Respons netizen terhadap video ini sangat positif. Banyak komentar yang menyampaikan apresiasi terhadap cara anak tersebut belajar dan keterlibatan keluarganya. Beberapa komentar menyebutkan bahwa AI bisa menjadi alat yang hebat jika digunakan oleh orang yang tepat. Tante dari anak tersebut juga menyampaikan harapan bahwa anak itu bisa mengakses pendidikan sesuai minatnya, meskipun usianya belum memenuhi syarat. Video ini tidak hanya menarik karena keunikan, tetapi juga membuka diskusi mendalam tentang potensi anak Indonesia yang sering kali terabaikan.
Kreativitas seperti ini bukanlah hal baru bagi budaya kita. Anak-anak Indonesia memiliki warisan kecerdasan kreatif yang tumbuh dari permainan tradisional. Sejak kecil, banyak anak membuat mobil-mobilan dari kulit jeruk Bali, layang-layang dari kertas semen, congklak dari lubang tanah, atau wayang dari kardus bekas. Permainan ini bukan hanya untuk hiburan, tetapi juga menjadi sarana belajar yang alami.
Permainan tradisional mengajarkan logika ruang, relasi sebab-akibat, strategi, prediksi gerak, problem solving, dan kesabaran. Semua konsep ini dibungkus dalam budaya yang kaya akan makna. Kini, dengan bantuan teknologi, permainan tradisional bisa menjadi jembatan menuju computational thinking.
Peran AI dalam Pendidikan Indonesia
Anak-anak generasi saat ini melakukan hal yang sama seperti generasi sebelumnya, tetapi dengan bantuan AI. Kardus tetap kardus, bambu tetap bambu, tetapi kini semuanya terhubung ke komputer, internet, dan mesin tanya berbasis AI. Permainan tetap permainan, tetapi kini menjadi jembatan menuju pemikiran komputasional. Di titik inilah kearifan lokal dan teknologi bertemu.
Dari perspektif ethno-pedagogic coding, aktivitas budaya dilihat sebagai fondasi berpikir komputasional. Ketika anak membuat mainan dari kardus atau bambu, ia sedang melakukan sequencing, debugging, pattern recognition, dan design thinking—konsep yang kini dikemas dalam materi digital literacy.
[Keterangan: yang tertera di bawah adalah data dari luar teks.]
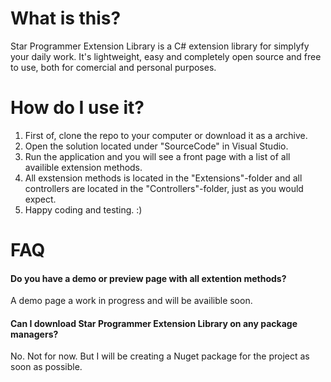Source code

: # What is this?
Star Programmer Extension Library is a C# extension library for simplyfy your daily work. It's lightweight, easy and completely open source and free to use, both  for comercial and personal purposes.

# How do I use it?
1. First of, clone the repo to your computer or download it as a archive.
1. Open the solution located under "SourceCode" in Visual Studio.
1. Run the application and you will see a front page with a list of all availible extension methods.
1. All exstension methods is located in the "Extensions"-folder and all controllers are located in the "Controllers"-folder, just as you would expect.
1. Happy coding and testing. :)

# FAQ
#### Do you have a demo or preview page with all extention methods?
A demo page a work in progress and will be availible soon.

#### Can I download Star Programmer Extension Library on any package managers?
No. Not for now. But I will be creating a Nuget package for the project as soon as possible.
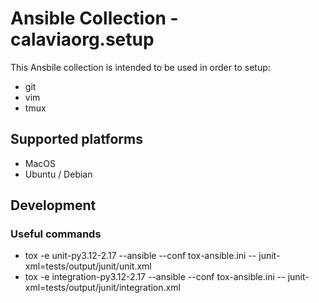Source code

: # Ansible Collection - calaviaorg.setup

This Ansbile collection is intended to be used in order to setup:

* git
* vim
* tmux

## Supported platforms

* MacOS
* Ubuntu / Debian

## Development

### Useful commands

* tox -e unit-py3.12-2.17 --ansible --conf tox-ansible.ini -- junit-xml=tests/output/junit/unit.xml
* tox -e integration-py3.12-2.17 --ansible --conf tox-ansible.ini -- junit-xml=tests/output/junit/integration.xml

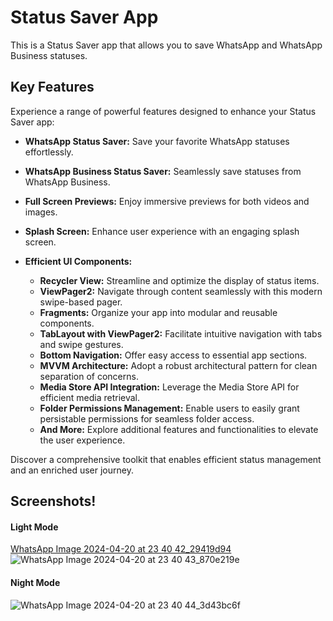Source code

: # Status Saver App

This is a Status Saver app that allows you to save WhatsApp and WhatsApp Business statuses.

    
## Key Features

Experience a range of powerful features designed to enhance your Status Saver app:

- **WhatsApp Status Saver:** Save your favorite WhatsApp statuses effortlessly.
- **WhatsApp Business Status Saver:** Seamlessly save statuses from WhatsApp Business.
- **Full Screen Previews:** Enjoy immersive previews for both videos and images.
- **Splash Screen:** Enhance user experience with an engaging splash screen.
- **Efficient UI Components:**

    - **Recycler View:** Streamline and optimize the display of status items.
    - **ViewPager2:** Navigate through content seamlessly with this modern swipe-based pager.
    - **Fragments:** Organize your app into modular and reusable components.
    - **TabLayout with ViewPager2:** Facilitate intuitive navigation with tabs and swipe gestures.
    - **Bottom Navigation:** Offer easy access to essential app sections.
  - **MVVM Architecture:** Adopt a robust architectural pattern for clean separation of concerns.
  - **Media Store API Integration:** Leverage the Media Store API for efficient media retrieval.
   - **Folder Permissions Management:** Enable users to easily grant persistable permissions for seamless folder access.
  - **And More:** Explore additional features and functionalities to elevate the user experience.

Discover a comprehensive toolkit that enables efficient status management and an enriched user journey.
## Screenshots!

#### Light Mode
[WhatsApp Image 2024-04-20 at 23 40 42_29419d94](https://github.com/MuneshSaini/StatusVault/assets/136725215/af43bb83-cbfb-4e45-9dba-02b1c6742e26)
![WhatsApp Image 2024-04-20 at 23 40 43_870e219e](https://github.com/MuneshSaini/StatusVault/assets/136725215/771ce219-94dc-48f7-a111-189835e12f3a)
#### Night Mode
![WhatsApp Image 2024-04-20 at 23 40 44_3d43bc6f](https://github.com/MuneshSaini/StatusVault/assets/136725215/0695faae-993c-4796-9922-310ba066e20d)


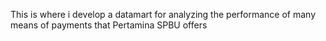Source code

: This is where i develop a datamart for analyzing the performance of many means of payments that Pertamina SPBU offers 
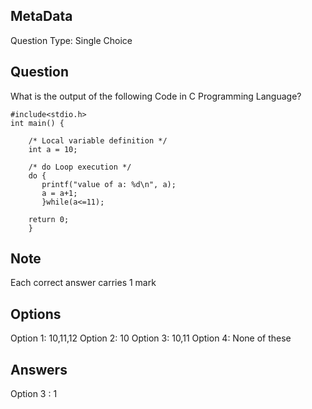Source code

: ## MetaData
Question Type: Single Choice

## Question
What is the output of the following Code in C Programming Language? 

    #include<stdio.h>
    int main() {
    
        /* Local variable definition */
        int a = 10;
        
        /* do Loop execution */
        do {
           printf("value of a: %d\n", a);
           a = a+1;
           }while(a<=11);
           
        return 0;
        }

## Note
Each correct answer carries 1 mark

## Options
Option 1: 10,11,12
Option 2: 10
Option 3: 10,11
Option 4: None of these

## Answers
Option 3 : 1
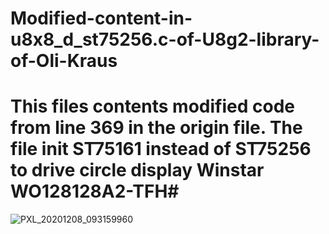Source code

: # Modified-content-in-u8x8_d_st75256.c-of-U8g2-library-of-Oli-Kraus

# This files contents modified code from line 369 in the origin file. The file init ST75161 instead of ST75256 to drive circle display Winstar WO128128A2-TFH#

![PXL_20201208_093159960](https://user-images.githubusercontent.com/32862272/101741025-da493380-3ac9-11eb-83bd-3c4554b17005.jpg)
AI tidak merusak tradisi ini; justru, bila diarahkan dengan benar, AI dapat memperkuat tradisi berpikir kritis dan kreatif tersebut.
Anak dalam video tersebut sesungguhnya mempraktikkan maker culture, deep learning, dan human-AI collaboration—konsep-konsep yang sering dibahas dalam seminar pendidikan. Bedanya, ia melakukannya di dapur rumahnya, dipandu oleh keluarga yang penuh cinta. Bukankah ini esensi pendidikan humanistik?
Masa Depan Pendidikan yang Lebih Baik
Deep learning dalam konteks anak Indonesia adalah proses belajar yang menyentuh pengalaman manusia secara mendalam. Permainan tradisional seperti engklek, congklak, atau merakit mainan mengajarkan koordinasi motorik, strategi spasial, prediksi langkah, manajemen sumber daya, hingga rekayasa sederhana. Ketika permainan itu dipadukan dengan teknologi, lahirlah pembelajaran era baru—tetap humanis, tetapi kini berkelindan dengan AI. Perpaduan ini membuka ruang bagi pendidikan yang lebih bermakna tanpa kehilangan akar budaya.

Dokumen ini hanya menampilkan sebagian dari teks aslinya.